ACTION ITEM |
Retrieve all lines below that have the string "begin".

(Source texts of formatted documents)
↓

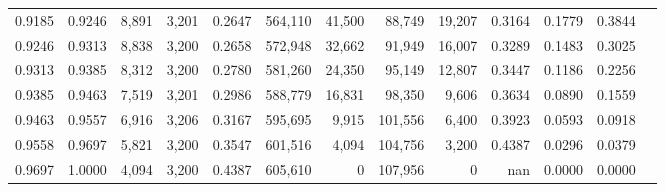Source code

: \begin{tabular}{rrrrrrrrrrrrr}
0.9185 & 0.9246 &  8,891 & 3,201 &                                     0.2647 & 564,110 &  41,500 &  88,749 &  19,207 & 0.3164 & 0.1779 & 0.3844 \\
0.9246 & 0.9313 &  8,838 & 3,200 &                                     0.2658 & 572,948 &  32,662 &  91,949 &  16,007 & 0.3289 & 0.1483 & 0.3025 \\
0.9313 & 0.9385 &  8,312 & 3,200 &                                     0.2780 & 581,260 &  24,350 &  95,149 &  12,807 & 0.3447 & 0.1186 & 0.2256 \\
0.9385 & 0.9463 &  7,519 & 3,201 &                                     0.2986 & 588,779 &  16,831 &  98,350 &   9,606 & 0.3634 & 0.0890 & 0.1559 \\
0.9463 & 0.9557 &  6,916 & 3,206 &                                     0.3167 & 595,695 &   9,915 & 101,556 &   6,400 & 0.3923 & 0.0593 & 0.0918 \\
0.9558 & 0.9697 &  5,821 & 3,200 &                                     0.3547 & 601,516 &   4,094 & 104,756 &   3,200 & 0.4387 & 0.0296 & 0.0379 \\
0.9697 & 1.0000 &  4,094 & 3,200 &                                     0.4387 & 605,610 &       0 & 107,956 &       0 &    nan & 0.0000 & 0.0000 \\
\bottomrule
\end{tabular}
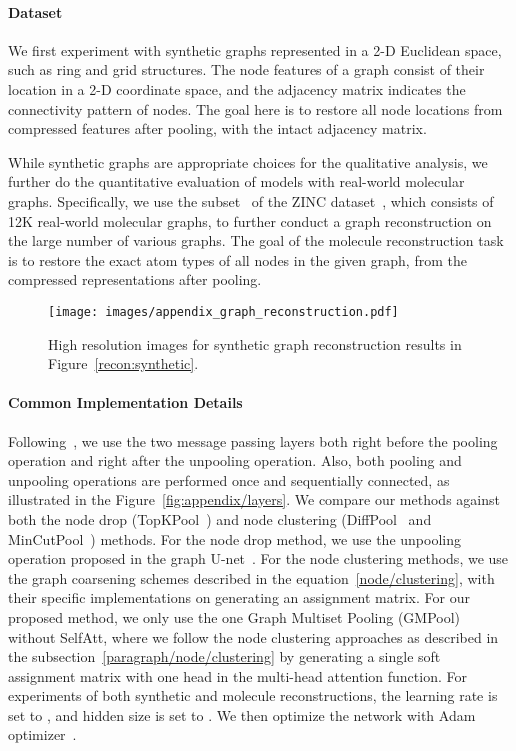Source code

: \documentclass{article} \usepackage{iclr2021_conference,times}
\begin{document}
\paragraph{Dataset}
We first experiment with synthetic graphs represented in a 2-D Euclidean space, such as ring and grid structures. The node features of a graph consist of their location in a 2-D coordinate space, and the adjacency matrix indicates the connectivity pattern of nodes. The goal here is to restore all node locations from compressed features after pooling, with the intact adjacency matrix.

While synthetic graphs are appropriate choices for the qualitative analysis, we further do the quantitative evaluation of models with real-world molecular graphs. Specifically, we use the subset~\citep{benchmarkingGNN} of the ZINC dataset~\citep{ZINC}, which consists of 12K real-world molecular graphs, to further conduct a graph reconstruction on the large number of various graphs. The goal of the molecule reconstruction task is to restore the exact atom types of all nodes in the given graph, from the compressed representations after pooling.

\begin{figure*}[t]
    \centering
    \texttt{[image: images/appendix\_graph\_reconstruction.pdf]}
    \vskip -0.2in
    \caption{High resolution images for synthetic graph reconstruction results in Figure~\ref{recon:synthetic}.}
    \label{fig:appendix/synthetic}
    \vskip -0.15in
\end{figure*}

\paragraph{Common Implementation Details}
Following~\citet{MincutPool}, we use the two message passing layers both right before the pooling operation and right after the unpooling operation. Also, both pooling and unpooling operations are performed once and sequentially connected, as illustrated in the Figure~\ref{fig:appendix/layers}. We compare our methods against both the node drop (TopKPool~\citep{TopKPool}) and node clustering (DiffPool~\citep{DiffPool} and MinCutPool~\citep{MincutPool}) methods. For the node drop method, we use the unpooling operation proposed in the graph U-net~\citep{TopKPool}. For the node clustering methods, we use the graph coarsening schemes described in the equation~\ref{node/clustering}, with their specific implementations on generating an assignment matrix. For our proposed method, we only use the one Graph Multiset Pooling (GMPool) without SelfAtt, where we follow the node clustering approaches as described in the subsection~\ref{paragraph/node/clustering} by generating a single soft assignment matrix with one head  in the multi-head attention function. For experiments of both synthetic and molecule reconstructions, the learning rate is set to , and hidden size is set to . We then optimize the network with Adam optimizer~\citep{kingma2014adam}.
\end{document}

↑

YOUR SOLUTION |
: \begin{tabular}{rrrrrrrrrrrrr}
\begin{document}
\begin{figure*}[t]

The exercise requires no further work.